[EXERCISE MATERIAL — start]

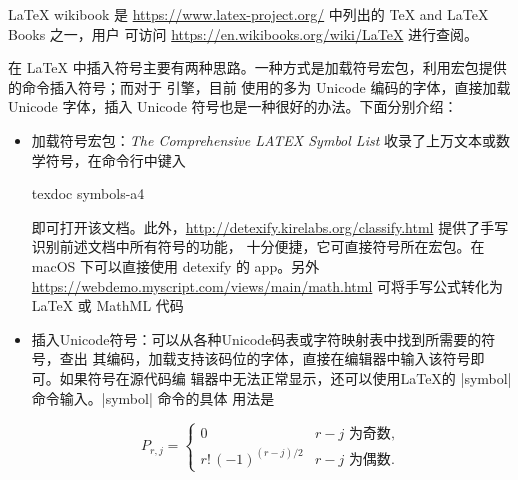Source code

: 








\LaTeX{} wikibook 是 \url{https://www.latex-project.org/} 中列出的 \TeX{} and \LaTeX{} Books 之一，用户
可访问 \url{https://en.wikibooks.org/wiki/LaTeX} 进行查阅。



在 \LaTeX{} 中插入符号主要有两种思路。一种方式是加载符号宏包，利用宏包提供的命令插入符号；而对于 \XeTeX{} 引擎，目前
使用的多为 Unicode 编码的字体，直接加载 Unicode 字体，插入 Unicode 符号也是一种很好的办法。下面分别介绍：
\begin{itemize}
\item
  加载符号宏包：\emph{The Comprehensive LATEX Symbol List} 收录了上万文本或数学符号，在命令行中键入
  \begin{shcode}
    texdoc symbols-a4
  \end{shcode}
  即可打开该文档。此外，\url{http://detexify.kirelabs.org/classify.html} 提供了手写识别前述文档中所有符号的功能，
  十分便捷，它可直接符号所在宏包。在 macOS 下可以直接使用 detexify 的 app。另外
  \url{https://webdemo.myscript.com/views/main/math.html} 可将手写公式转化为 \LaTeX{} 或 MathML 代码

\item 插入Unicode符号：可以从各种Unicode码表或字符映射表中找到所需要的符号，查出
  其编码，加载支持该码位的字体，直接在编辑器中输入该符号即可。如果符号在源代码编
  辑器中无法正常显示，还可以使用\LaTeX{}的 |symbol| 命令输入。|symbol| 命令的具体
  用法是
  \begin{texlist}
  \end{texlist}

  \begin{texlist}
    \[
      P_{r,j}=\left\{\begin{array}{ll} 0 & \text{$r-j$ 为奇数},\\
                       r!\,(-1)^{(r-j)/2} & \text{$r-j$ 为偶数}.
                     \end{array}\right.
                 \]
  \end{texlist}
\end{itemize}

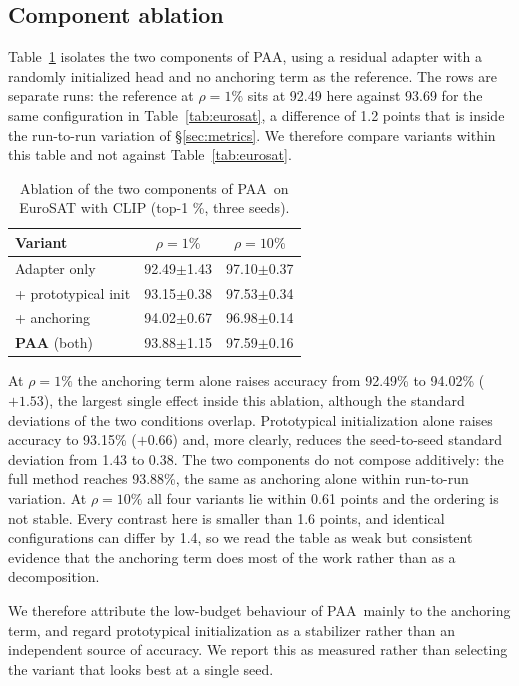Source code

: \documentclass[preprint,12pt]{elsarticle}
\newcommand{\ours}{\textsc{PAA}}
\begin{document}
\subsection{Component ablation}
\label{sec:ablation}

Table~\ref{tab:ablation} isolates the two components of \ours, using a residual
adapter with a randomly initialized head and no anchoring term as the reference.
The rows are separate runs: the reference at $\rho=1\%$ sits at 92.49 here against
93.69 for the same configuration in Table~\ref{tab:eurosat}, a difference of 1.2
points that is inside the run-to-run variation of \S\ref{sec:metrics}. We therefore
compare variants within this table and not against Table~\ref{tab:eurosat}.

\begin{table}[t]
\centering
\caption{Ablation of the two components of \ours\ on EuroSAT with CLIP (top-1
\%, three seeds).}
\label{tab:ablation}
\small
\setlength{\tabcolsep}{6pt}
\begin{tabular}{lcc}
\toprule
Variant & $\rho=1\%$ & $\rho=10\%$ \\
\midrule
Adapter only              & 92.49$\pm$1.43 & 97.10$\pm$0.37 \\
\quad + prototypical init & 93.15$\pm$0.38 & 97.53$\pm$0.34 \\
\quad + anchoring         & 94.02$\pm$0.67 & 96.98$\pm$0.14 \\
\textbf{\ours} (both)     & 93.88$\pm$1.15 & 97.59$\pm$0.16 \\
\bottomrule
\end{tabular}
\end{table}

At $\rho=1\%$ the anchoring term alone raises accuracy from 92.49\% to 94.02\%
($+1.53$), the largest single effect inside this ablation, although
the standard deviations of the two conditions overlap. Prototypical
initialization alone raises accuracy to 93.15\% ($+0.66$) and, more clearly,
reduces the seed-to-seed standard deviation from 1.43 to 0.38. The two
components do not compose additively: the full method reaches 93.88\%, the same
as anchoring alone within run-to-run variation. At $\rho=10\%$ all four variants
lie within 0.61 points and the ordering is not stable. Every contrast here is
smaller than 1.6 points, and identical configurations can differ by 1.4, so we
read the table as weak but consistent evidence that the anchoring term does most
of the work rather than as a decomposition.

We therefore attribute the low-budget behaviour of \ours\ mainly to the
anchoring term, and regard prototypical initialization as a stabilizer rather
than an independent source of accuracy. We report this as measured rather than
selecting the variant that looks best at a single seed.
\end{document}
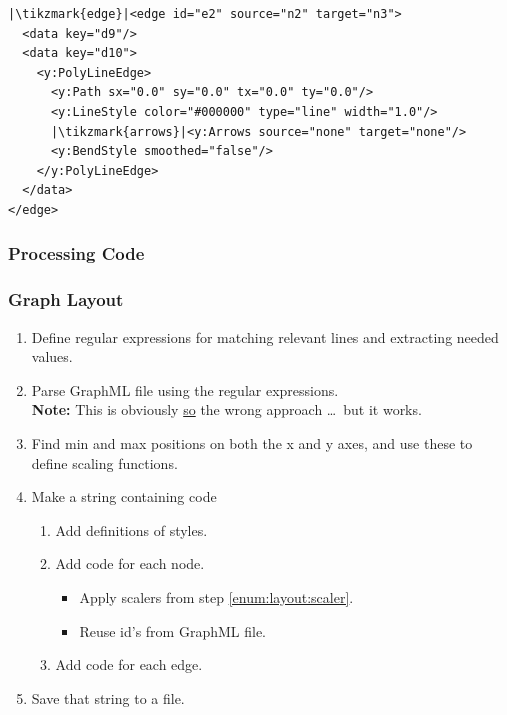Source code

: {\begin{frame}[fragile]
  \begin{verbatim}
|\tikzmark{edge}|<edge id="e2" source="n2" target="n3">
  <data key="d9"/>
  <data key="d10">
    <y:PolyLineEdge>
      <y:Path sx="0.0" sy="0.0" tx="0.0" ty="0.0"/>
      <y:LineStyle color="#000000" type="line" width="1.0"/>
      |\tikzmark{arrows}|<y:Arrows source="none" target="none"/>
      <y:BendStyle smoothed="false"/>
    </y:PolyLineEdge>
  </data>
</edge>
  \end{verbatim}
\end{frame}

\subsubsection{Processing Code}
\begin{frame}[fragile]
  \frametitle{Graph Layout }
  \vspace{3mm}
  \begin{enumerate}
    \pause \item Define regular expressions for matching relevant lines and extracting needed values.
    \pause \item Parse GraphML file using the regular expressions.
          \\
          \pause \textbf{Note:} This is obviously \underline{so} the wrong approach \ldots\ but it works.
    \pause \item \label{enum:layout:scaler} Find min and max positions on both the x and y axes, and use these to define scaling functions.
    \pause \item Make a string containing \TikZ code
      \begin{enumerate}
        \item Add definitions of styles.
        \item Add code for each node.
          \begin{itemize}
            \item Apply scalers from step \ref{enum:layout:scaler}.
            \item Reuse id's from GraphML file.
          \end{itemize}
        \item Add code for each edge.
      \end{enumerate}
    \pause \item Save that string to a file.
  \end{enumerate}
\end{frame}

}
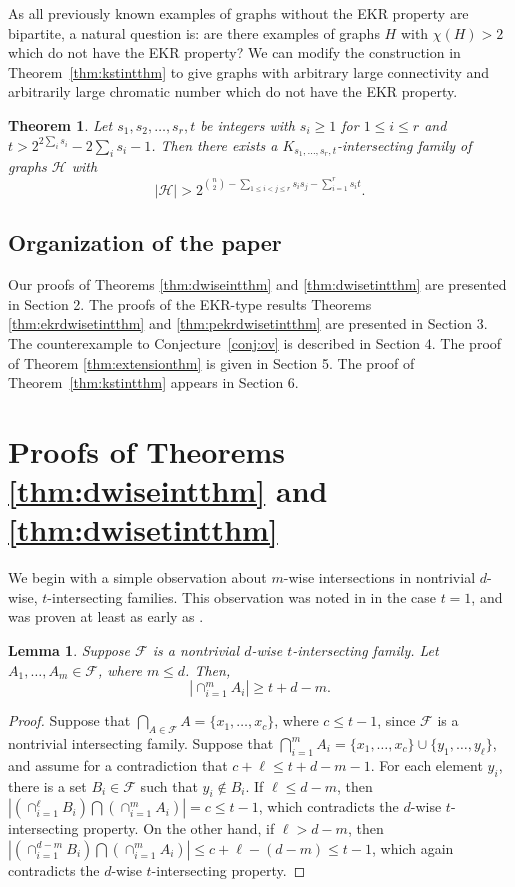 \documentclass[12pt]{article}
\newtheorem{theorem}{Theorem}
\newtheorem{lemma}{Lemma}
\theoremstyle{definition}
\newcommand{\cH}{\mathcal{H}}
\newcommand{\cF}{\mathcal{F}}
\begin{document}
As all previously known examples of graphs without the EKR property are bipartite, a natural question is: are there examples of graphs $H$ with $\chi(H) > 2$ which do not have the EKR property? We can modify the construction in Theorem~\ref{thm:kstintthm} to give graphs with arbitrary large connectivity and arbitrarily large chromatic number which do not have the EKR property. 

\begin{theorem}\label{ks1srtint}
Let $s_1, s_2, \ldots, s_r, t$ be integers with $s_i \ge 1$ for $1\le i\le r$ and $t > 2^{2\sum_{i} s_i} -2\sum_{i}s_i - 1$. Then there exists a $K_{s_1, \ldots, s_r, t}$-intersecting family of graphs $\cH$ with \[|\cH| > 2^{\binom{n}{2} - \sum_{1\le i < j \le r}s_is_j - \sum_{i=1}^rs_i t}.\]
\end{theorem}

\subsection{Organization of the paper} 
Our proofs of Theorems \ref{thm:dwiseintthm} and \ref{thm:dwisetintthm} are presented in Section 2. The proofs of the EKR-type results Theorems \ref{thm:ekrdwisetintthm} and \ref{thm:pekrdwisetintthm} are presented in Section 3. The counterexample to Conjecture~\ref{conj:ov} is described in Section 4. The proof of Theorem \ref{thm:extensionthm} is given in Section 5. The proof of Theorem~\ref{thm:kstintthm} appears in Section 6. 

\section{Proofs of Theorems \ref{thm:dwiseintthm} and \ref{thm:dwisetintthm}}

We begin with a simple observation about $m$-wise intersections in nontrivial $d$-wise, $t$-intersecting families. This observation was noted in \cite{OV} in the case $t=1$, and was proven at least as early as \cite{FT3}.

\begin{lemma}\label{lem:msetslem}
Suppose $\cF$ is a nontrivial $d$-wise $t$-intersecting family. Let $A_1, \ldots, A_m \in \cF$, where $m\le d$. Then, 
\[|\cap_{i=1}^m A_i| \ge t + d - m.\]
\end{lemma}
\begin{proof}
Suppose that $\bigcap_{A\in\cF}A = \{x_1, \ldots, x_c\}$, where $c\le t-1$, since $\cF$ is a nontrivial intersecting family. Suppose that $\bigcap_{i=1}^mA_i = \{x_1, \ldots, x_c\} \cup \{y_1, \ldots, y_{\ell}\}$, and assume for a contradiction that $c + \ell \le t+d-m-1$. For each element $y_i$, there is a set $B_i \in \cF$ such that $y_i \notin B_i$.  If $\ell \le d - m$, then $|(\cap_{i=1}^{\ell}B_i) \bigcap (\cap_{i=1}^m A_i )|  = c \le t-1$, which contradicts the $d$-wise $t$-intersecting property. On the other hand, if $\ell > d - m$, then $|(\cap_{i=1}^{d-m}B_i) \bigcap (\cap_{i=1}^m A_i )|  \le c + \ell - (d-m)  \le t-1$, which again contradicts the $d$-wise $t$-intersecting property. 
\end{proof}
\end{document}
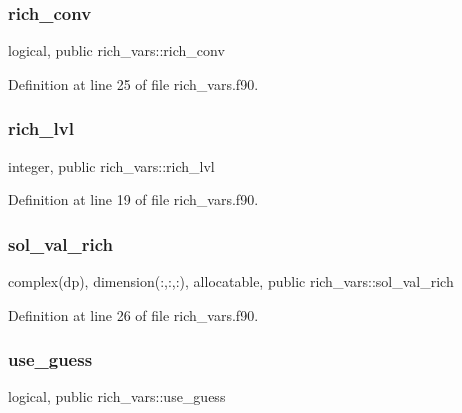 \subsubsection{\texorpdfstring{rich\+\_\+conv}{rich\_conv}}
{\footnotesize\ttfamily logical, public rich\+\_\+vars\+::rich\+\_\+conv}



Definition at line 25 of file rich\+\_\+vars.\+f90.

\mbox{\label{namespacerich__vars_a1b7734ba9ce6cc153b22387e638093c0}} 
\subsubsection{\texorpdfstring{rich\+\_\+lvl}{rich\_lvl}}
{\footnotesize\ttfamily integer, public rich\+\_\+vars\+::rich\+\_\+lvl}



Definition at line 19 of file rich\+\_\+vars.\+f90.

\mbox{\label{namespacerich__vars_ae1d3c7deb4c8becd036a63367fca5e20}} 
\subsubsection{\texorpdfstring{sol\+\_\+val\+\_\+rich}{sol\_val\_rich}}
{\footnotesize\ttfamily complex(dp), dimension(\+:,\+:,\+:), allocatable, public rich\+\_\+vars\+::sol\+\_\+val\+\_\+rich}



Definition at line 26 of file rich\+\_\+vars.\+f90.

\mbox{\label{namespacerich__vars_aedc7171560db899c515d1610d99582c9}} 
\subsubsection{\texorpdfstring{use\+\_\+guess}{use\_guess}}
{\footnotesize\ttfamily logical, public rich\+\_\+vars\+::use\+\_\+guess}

[EXERCISE MATERIAL — finish]

- _WORK TO BE COMPLETED_:
Those lines above that contain the string "variation" should be returned.

- _REPLY TO THE TASK_:
points that is inside the run-to-run variation of \S\ref{sec:metrics}. We therefore
as anchoring alone within run-to-run variation. At $\rho=10\%$ all four variants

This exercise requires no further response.